* _Work request_
What lines of the listing below contain the word "做传递火炬的人"? Copy each of them out.

BEGIN

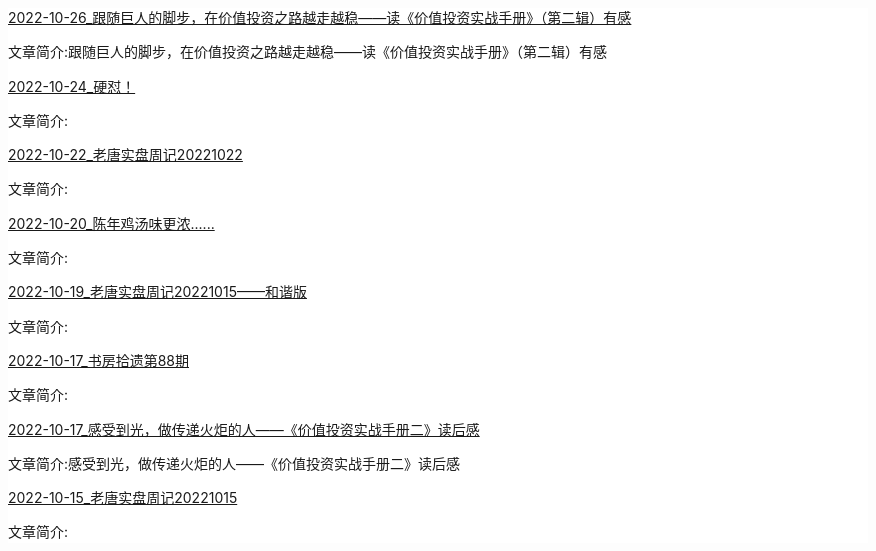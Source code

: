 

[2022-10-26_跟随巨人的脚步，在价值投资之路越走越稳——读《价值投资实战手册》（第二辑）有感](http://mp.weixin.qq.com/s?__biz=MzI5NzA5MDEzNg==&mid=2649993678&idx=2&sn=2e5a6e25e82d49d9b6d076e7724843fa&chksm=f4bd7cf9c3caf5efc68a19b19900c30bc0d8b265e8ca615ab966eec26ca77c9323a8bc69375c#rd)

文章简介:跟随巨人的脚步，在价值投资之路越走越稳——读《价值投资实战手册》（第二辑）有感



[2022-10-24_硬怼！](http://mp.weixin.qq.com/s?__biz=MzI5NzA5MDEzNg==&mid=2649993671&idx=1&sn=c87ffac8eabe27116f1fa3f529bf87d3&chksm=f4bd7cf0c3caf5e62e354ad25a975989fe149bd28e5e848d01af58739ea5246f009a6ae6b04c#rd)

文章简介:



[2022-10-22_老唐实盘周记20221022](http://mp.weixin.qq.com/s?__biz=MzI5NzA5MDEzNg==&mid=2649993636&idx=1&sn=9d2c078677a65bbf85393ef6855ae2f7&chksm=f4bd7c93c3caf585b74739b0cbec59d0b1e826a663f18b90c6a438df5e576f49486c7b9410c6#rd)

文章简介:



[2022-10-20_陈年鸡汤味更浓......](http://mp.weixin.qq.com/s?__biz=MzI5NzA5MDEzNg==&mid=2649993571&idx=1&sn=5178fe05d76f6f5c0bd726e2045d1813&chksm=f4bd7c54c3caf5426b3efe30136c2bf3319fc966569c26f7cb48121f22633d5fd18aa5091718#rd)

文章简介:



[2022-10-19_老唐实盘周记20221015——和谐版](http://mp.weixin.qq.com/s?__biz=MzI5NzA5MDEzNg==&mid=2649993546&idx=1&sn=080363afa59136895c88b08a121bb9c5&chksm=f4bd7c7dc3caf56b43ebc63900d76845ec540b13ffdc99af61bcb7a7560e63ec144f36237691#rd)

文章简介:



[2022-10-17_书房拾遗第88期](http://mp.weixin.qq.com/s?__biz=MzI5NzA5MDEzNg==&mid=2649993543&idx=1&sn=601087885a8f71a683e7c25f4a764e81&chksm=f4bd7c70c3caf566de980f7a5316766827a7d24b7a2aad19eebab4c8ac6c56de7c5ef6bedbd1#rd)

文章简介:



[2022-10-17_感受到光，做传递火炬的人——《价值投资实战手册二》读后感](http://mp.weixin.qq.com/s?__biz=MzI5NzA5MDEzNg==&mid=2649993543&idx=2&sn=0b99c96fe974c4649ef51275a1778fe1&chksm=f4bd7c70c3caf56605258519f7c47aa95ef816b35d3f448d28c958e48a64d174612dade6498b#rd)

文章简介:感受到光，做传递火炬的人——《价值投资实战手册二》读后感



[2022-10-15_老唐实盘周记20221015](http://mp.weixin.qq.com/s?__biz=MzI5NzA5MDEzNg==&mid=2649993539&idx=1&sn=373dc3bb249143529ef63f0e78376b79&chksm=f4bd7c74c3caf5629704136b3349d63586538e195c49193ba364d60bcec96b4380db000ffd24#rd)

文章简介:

END

* _Expected answer_
[2022-10-17_感受到光，做传递火炬的人——《价值投资实战手册二》读后感](http://mp.weixin.qq.com/s?__biz=MzI5NzA5MDEzNg==&mid=2649993543&idx=2&sn=0b99c96fe974c4649ef51275a1778fe1&chksm=f4bd7c70c3caf56605258519f7c47aa95ef816b35d3f448d28c958e48a64d174612dade6498b#rd)
文章简介:感受到光，做传递火炬的人——《价值投资实战手册二》读后感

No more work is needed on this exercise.